Theater Review | Heartfelt ‘The Chosen’ will get audiences thinking
Play methodically examines two sides of Judaism
Published: Friday, November 2, 2012
Updated: Friday, November 2, 2012 08:11
“A word is worth one coin. Silence is worth two.” So begins “The Chosen,” a production that, despite the above line, deserves much more than one word. At the Lyric Stage Company in Boston, Daniel Gidron directs this 1999 play that Chaim Potok and Aaron Posner faithfully adapted from Potok’s 1967 novel.
“The Chosen” is a thought−provoking and spiritually satisfying performance that takes its audience back to 1944 Brooklyn, to the heart of religiously charged Williamsburg and to the hearts of two sons and their fathers. The two Jewish teenagers, Reuven Malter (Zachary Eisenstat) and Danny Saunders (Luke Murtha), live five blocks apart, but are a world away from each other: they differ starkly in appearance, demeanor, lifestyle and religion.
But while Danny is Hasidic and Reuven is “just” Jewish, the two soon become friends. They learn to speak to each other, but more importantly, they learn to listen. Their initial emotional connection is a powerful surprise, and as it drives their personal growth over the next four years, the audience experiences their respective conflicts and revelations firsthand.
The play is an expression of two juxtaposed worlds, and on the stage, the charms of each are always visible.
Historically accurate costumes highlight the contrasting sets of characters. Danny’s traditional, black Hasidic suit and the earlocks dangling in ringlets from his yarmulke are easily distinguishable from Reuven’s less−conservative polo shirt. The set is consistent for the entirety of the play, with each father−son pair claiming a desk and chair on opposite corners of the diamond−shaped stage. A Romanesque window shape in the background alludes to the tablet of Moses.
The authority associated with fatherhood — in respect to both religion and household — is a constant source of conflict within and between the families. The stage is well−suited for such developments as the two main points of focus are directly opposite one another. Though a minimalist setting, the stage does not need much to complement the constantly moving dialogue; the characters themselves, through expressive body language and genuine speech, are the source of the plot’s invigoration and development.
The script is intellectual and deeply spiritual, but the frequent Talmud references are coupled with the arrogant attitude and clever quips typical of defiant teenagers. The actors very believably convey their characters and their humor, which allows even the least religiously aware viewer to appreciate the Jewish references throughout the show. Through the narration of the adult Reuven — who speaks the opening line — the audience is privy to not only the present but also to Reuven’s emotional, yet refreshingly witty commentary on his younger years.

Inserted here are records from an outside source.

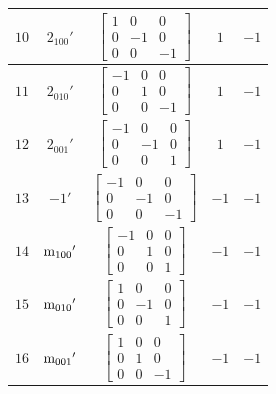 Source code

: \documentclass[fleqn,8pt]{jsarticle}
\begin{document}
\begin{longtable}{ccccc}
$ 10 $ & $ 2{}_{100}{}' $ & $ \begin{bmatrix} 1 & 0 & 0 \\ 0 & -1 & 0 \\ 0 & 0 & -1 \end{bmatrix} $ & $ 1 $ & $ -1 $ \\ \hline
$ 11 $ & $ 2{}_{010}{}' $ & $ \begin{bmatrix} -1 & 0 & 0 \\ 0 & 1 & 0 \\ 0 & 0 & -1 \end{bmatrix} $ & $ 1 $ & $ -1 $ \\ \hline
$ 12 $ & $ 2{}_{001}{}' $ & $ \begin{bmatrix} -1 & 0 & 0 \\ 0 & -1 & 0 \\ 0 & 0 & 1 \end{bmatrix} $ & $ 1 $ & $ -1 $ \\ \hline
$ 13 $ & $ -1{}' $ & $ \begin{bmatrix} -1 & 0 & 0 \\ 0 & -1 & 0 \\ 0 & 0 & -1 \end{bmatrix} $ & $ -1 $ & $ -1 $ \\ \hline
$ 14 $ & $ {\rm m}_{100}{}' $ & $ \begin{bmatrix} -1 & 0 & 0 \\ 0 & 1 & 0 \\ 0 & 0 & 1 \end{bmatrix} $ & $ -1 $ & $ -1 $ \\ \hline
$ 15 $ & $ {\rm m}_{010}{}' $ & $ \begin{bmatrix} 1 & 0 & 0 \\ 0 & -1 & 0 \\ 0 & 0 & 1 \end{bmatrix} $ & $ -1 $ & $ -1 $ \\ \hline
$ 16 $ & $ {\rm m}_{001}{}' $ & $ \begin{bmatrix} 1 & 0 & 0 \\ 0 & 1 & 0 \\ 0 & 0 & -1 \end{bmatrix} $ & $ -1 $ & $ -1 $ \\
\end{longtable}
\end{document}
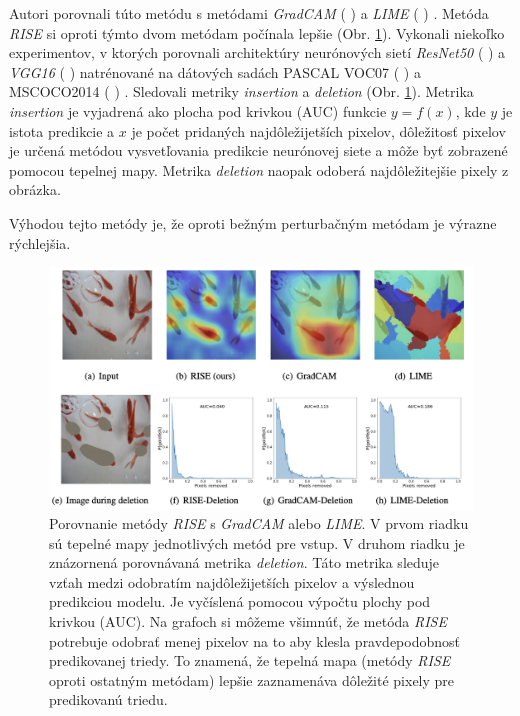 Autori porovnali túto metódu s metódami \textit{GradCAM} (\citeauthor*{selvaraju2017grad} \citeyear{selvaraju2017grad}) \cite{selvaraju2017grad} a \textit{LIME} (\citeauthor*{ribeiro2016should} \citeyear{ribeiro2016should}) \cite{ribeiro2016should}. Metóda \textit{RISE} si oproti týmto dvom metódam počínala lepšie (Obr. \ref{fig:rise_results}). Vykonali niekoľko experimentov, v ktorých porovnali architektúry neurónových sietí \textit{ResNet50} (\citeauthor*{he2016deep} \citeyear{he2016deep}) \cite{he2016deep} a \textit{VGG16} (\citeauthor{simonyan2014very} \citeyear{simonyan2014very}) \cite{simonyan2014very} natrénované na dátových sadách PASCAL VOC07 (\citeauthor*{everingham2010pascal} \citeyear{everingham2010pascal}) \cite{everingham2010pascal} a MSCOCO2014 (\citeauthor*{lin2014microsoft} \citeyear{lin2014microsoft}) \cite{lin2014microsoft}. Sledovali metriky \textit{insertion} a \textit{deletion} (Obr. \ref{fig:rise_results}). Metrika \textit{insertion} je vyjadrená ako plocha pod krivkou (AUC) funkcie $y = f(x)$, kde $y$ je istota predikcie a $x$ je počet pridaných najdôležijetších pixelov, dôležitosť pixelov je určená metódou vysvetľovania predikcie neurónovej siete a môže byť zobrazené pomocou tepelnej mapy. Metrika \textit{deletion} naopak odoberá najdôležitejšie pixely z obrázka.

Výhodou tejto metódy je, že oproti bežným perturbačným metódam je výrazne rýchlejšia.

\begin{figure}[h!]
    \centering
    \includegraphics[scale=0.5]{assets/images/rise_results.png}
    \caption{Porovnanie metódy \textit{RISE} s \textit{GradCAM} alebo \textit{LIME}. \cite{petsiuk2018rise} V prvom riadku sú tepelné mapy jednotlivých metód pre vstup. V druhom riadku je znázornená porovnávaná metrika \textit{deletion}. Táto metrika sleduje vzťah medzi odobratím najdôležijetších pixelov a výslednou predikciou modelu. Je vyčíslená pomocou výpočtu plochy pod krivkou (AUC). Na grafoch si môžeme všimnúť, že metóda \textit{RISE} potrebuje odobrať menej pixelov na to aby klesla pravdepodobnosť predikovanej triedy. To znamená, že tepelná mapa (metódy \textit{RISE} oproti ostatným metódam) lepšie zaznamenáva dôležité pixely pre predikovanú triedu.}
    \label{fig:rise_results}
\end{figure}

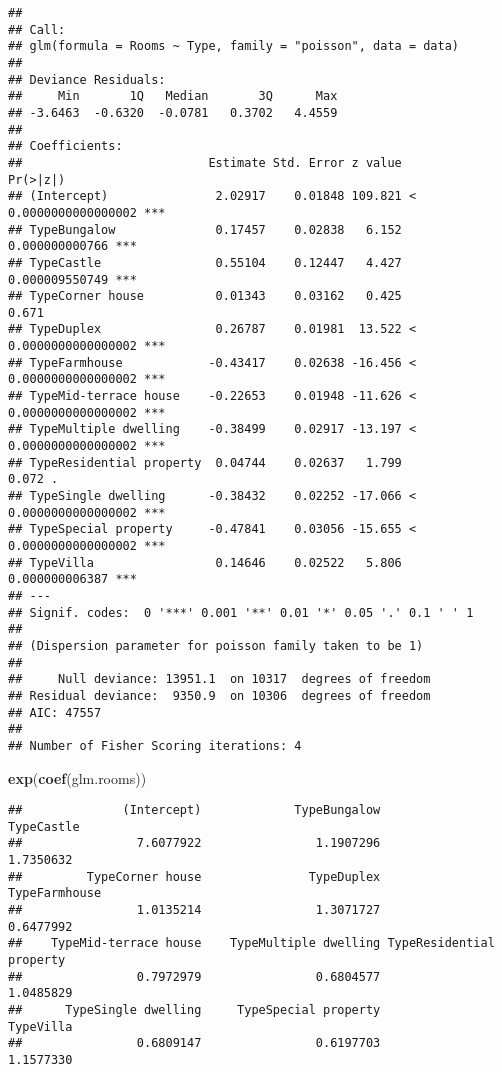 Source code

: \documentclass[
]{article}
\newenvironment{Shaded}{\begin{snugshade}}{\end{snugshade}}
\newcommand{\KeywordTok}[1]{\textcolor[rgb]{0.13,0.29,0.53}{\textbf{#1}}}
\newcommand{\NormalTok}[1]{#1}
\begin{document}
\begin{verbatim}
## 
## Call:
## glm(formula = Rooms ~ Type, family = "poisson", data = data)
## 
## Deviance Residuals: 
##     Min       1Q   Median       3Q      Max  
## -3.6463  -0.6320  -0.0781   0.3702   4.4559  
## 
## Coefficients:
##                          Estimate Std. Error z value             Pr(>|z|)    
## (Intercept)               2.02917    0.01848 109.821 < 0.0000000000000002 ***
## TypeBungalow              0.17457    0.02838   6.152       0.000000000766 ***
## TypeCastle                0.55104    0.12447   4.427       0.000009550749 ***
## TypeCorner house          0.01343    0.03162   0.425                0.671    
## TypeDuplex                0.26787    0.01981  13.522 < 0.0000000000000002 ***
## TypeFarmhouse            -0.43417    0.02638 -16.456 < 0.0000000000000002 ***
## TypeMid-terrace house    -0.22653    0.01948 -11.626 < 0.0000000000000002 ***
## TypeMultiple dwelling    -0.38499    0.02917 -13.197 < 0.0000000000000002 ***
## TypeResidential property  0.04744    0.02637   1.799                0.072 .  
## TypeSingle dwelling      -0.38432    0.02252 -17.066 < 0.0000000000000002 ***
## TypeSpecial property     -0.47841    0.03056 -15.655 < 0.0000000000000002 ***
## TypeVilla                 0.14646    0.02522   5.806       0.000000006387 ***
## ---
## Signif. codes:  0 '***' 0.001 '**' 0.01 '*' 0.05 '.' 0.1 ' ' 1
## 
## (Dispersion parameter for poisson family taken to be 1)
## 
##     Null deviance: 13951.1  on 10317  degrees of freedom
## Residual deviance:  9350.9  on 10306  degrees of freedom
## AIC: 47557
## 
## Number of Fisher Scoring iterations: 4
\end{verbatim}

\begin{Shaded}
\begin{Highlighting}[]
\KeywordTok{exp}\NormalTok{(}\KeywordTok{coef}\NormalTok{(glm.rooms)) }
\end{Highlighting}
\end{Shaded}

\begin{verbatim}
##              (Intercept)             TypeBungalow               TypeCastle 
##                7.6077922                1.1907296                1.7350632 
##         TypeCorner house               TypeDuplex            TypeFarmhouse 
##                1.0135214                1.3071727                0.6477992 
##    TypeMid-terrace house    TypeMultiple dwelling TypeResidential property 
##                0.7972979                0.6804577                1.0485829 
##      TypeSingle dwelling     TypeSpecial property                TypeVilla 
##                0.6809147                0.6197703                1.1577330
\end{verbatim}
\end{document}
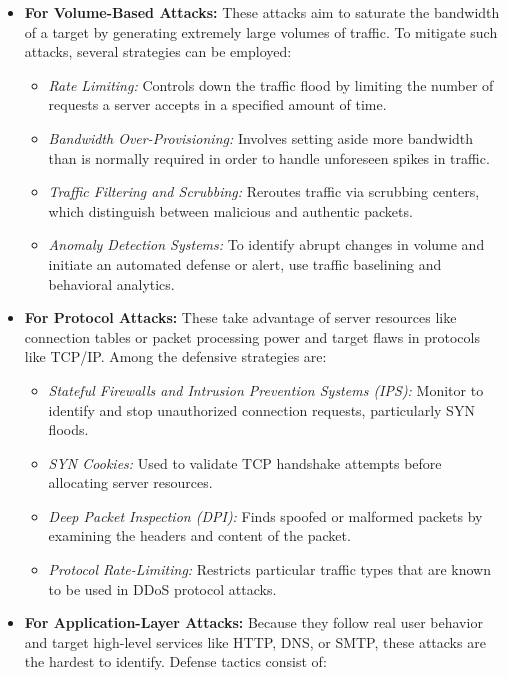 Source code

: \documentclass[conference]{IEEEtran}
\begin{document}
\begin{itemize}
    \item \textbf{For Volume-Based Attacks:}  
    These attacks aim to saturate the bandwidth of a target by generating extremely large volumes of traffic. To mitigate such attacks, several strategies can be employed:
    \begin{itemize}
        \item \textit{Rate Limiting:} Controls down the traffic flood by limiting the number of requests a server accepts in a specified amount of time.
        \item \textit{Bandwidth Over-Provisioning:} Involves setting aside more bandwidth than is normally required in order to handle unforeseen spikes in traffic.
        \item \textit{Traffic Filtering and Scrubbing:} Reroutes traffic via scrubbing centers, which distinguish between malicious and authentic packets.
        \item \textit{Anomaly Detection Systems:} To identify abrupt changes in volume and initiate an automated defense or alert, use traffic baselining and behavioral analytics.
    \end{itemize}

    \item \textbf{For Protocol Attacks:}  
    These take advantage of server resources like connection tables or packet processing power and target flaws in protocols like TCP/IP. Among the defensive strategies are:
    \begin{itemize}
        \item \textit{Stateful Firewalls and Intrusion Prevention Systems (IPS):} Monitor to identify and stop unauthorized connection requests, particularly SYN floods.
        \item \textit{SYN Cookies:} Used to validate TCP handshake attempts before allocating server resources.
        \item \textit{Deep Packet Inspection (DPI):} Finds spoofed or malformed packets by examining the headers and content of the packet.
        \item \textit{Protocol Rate-Limiting:} Restricts particular traffic types that are known to be used in DDoS protocol attacks.
    \end{itemize}

    \item \textbf{For Application-Layer Attacks:}  
    Because they follow real user behavior and target high-level services like HTTP, DNS, or SMTP, these attacks are the hardest to identify. Defense tactics consist of:


\end{itemize}
\end{document}
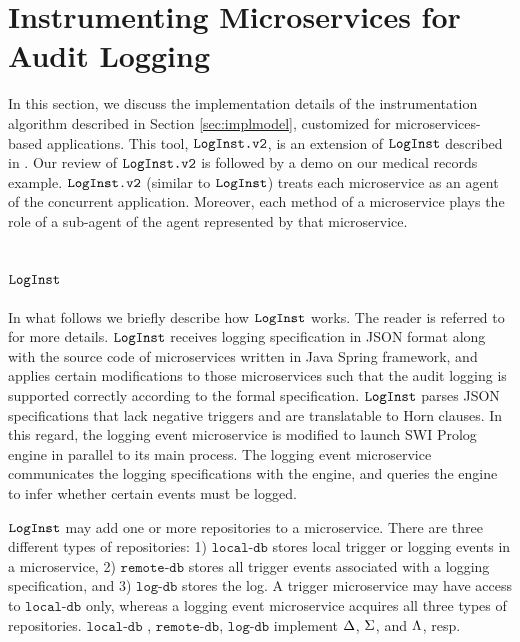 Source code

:\section{Instrumenting Microservices for Audit Logging}\label{sec:impl}
In this section, we discuss the implementation details of the instrumentation algorithm described in Section \ref{sec:implmodel}, customized for microservices-based applications. This tool, $\texttt{LogInst.v2}$, is an extension of $\texttt{LogInst}$ described in \cite{}. Our review of $\texttt{LogInst.v2}$  is followed by a demo on our medical records example. $\texttt{LogInst.v2}$ (similar to $\texttt{LogInst}$) treats each microservice as an agent of the concurrent application. Moreover, each method of a microservice plays the role of a sub-agent of the agent represented by that microservice. 

\subsection{$\texttt{LogInst}$}
In what follows we briefly describe how $\texttt{LogInst}$ works. The reader is referred to \cite{} for more details. $\texttt{LogInst}$ receives logging specification in JSON format along with the source code of microservices written in Java Spring framework, and applies certain modifications to those microservices such that the audit logging is supported correctly according to the formal specification. $\texttt{LogInst}$ parses JSON specifications that lack negative triggers and are translatable to Horn clauses. In this regard, the logging event microservice is modified to launch SWI Prolog  \cite{} engine in parallel to its main process. The logging event microservice communicates the logging specifications with the engine, and queries the engine to infer whether certain events must be logged.

$\texttt{LogInst}$ may add one or more repositories to a microservice. There are three different types of repositories: 1) $\texttt{local-db}$ stores local trigger or logging events in a microservice, 2) $\texttt{remote-db}$ stores all trigger events associated with a logging specification, and 3) $\texttt{log-db}$ stores the log. A trigger microservice may have access to  $\texttt{local-db}$ only, whereas a logging event microservice acquires all three types of repositories. $\texttt{local-db}$ , $\texttt{remote-db}$, $\texttt{log-db}$ implement $\Delta$, $\Sigma$, and $\Lambda$, resp.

“Our little Sunday game was now a full−fledged holy war,” he remarks, referring to the baseball game between the rival synagogues’ teams. This is the same place where Danny and Reuven have their first “pleasant meeting” when Danny hits Reuven’s eye with his baseball bat. It takes much more than a simple apology for the young men to see eye−to−eye, but by the end of their discussion the two are intrigued rather than threatened by one another. With passionate recollection, adult Reuven affirms this revelatory moment.
After his eye heals, he remembers, “Everything seemed sharpened and pulsing with life.” That sentiment will describe the audience’s sensory experience, as well. “The Chosen” is full of emotionally charged and intellectually stimulating scenes. Danny and Reuven challenge expectations, their fathers and each other.
As Danny and Reuven learn, so does the audience, through both the characters and the wisdom of Freud, Franklin Delano Roosevelt and the Talmud. The script is primarily dialogue between friends and sets of fathers and sons, but it is far from monotonous. Dramatic changes in lighting and musical interludes — whether they are the soft strum of a harp or a cacophonous rhythm — highlight moments of tense frustration and surreal revelation.
Many individual instances are especially memorable, and something different will likely resonate with every audience member, but everyone will witness the extraordinary story of two young men coming of age, as a portrait of duty versus choice is intimately unveiled over the course of the show.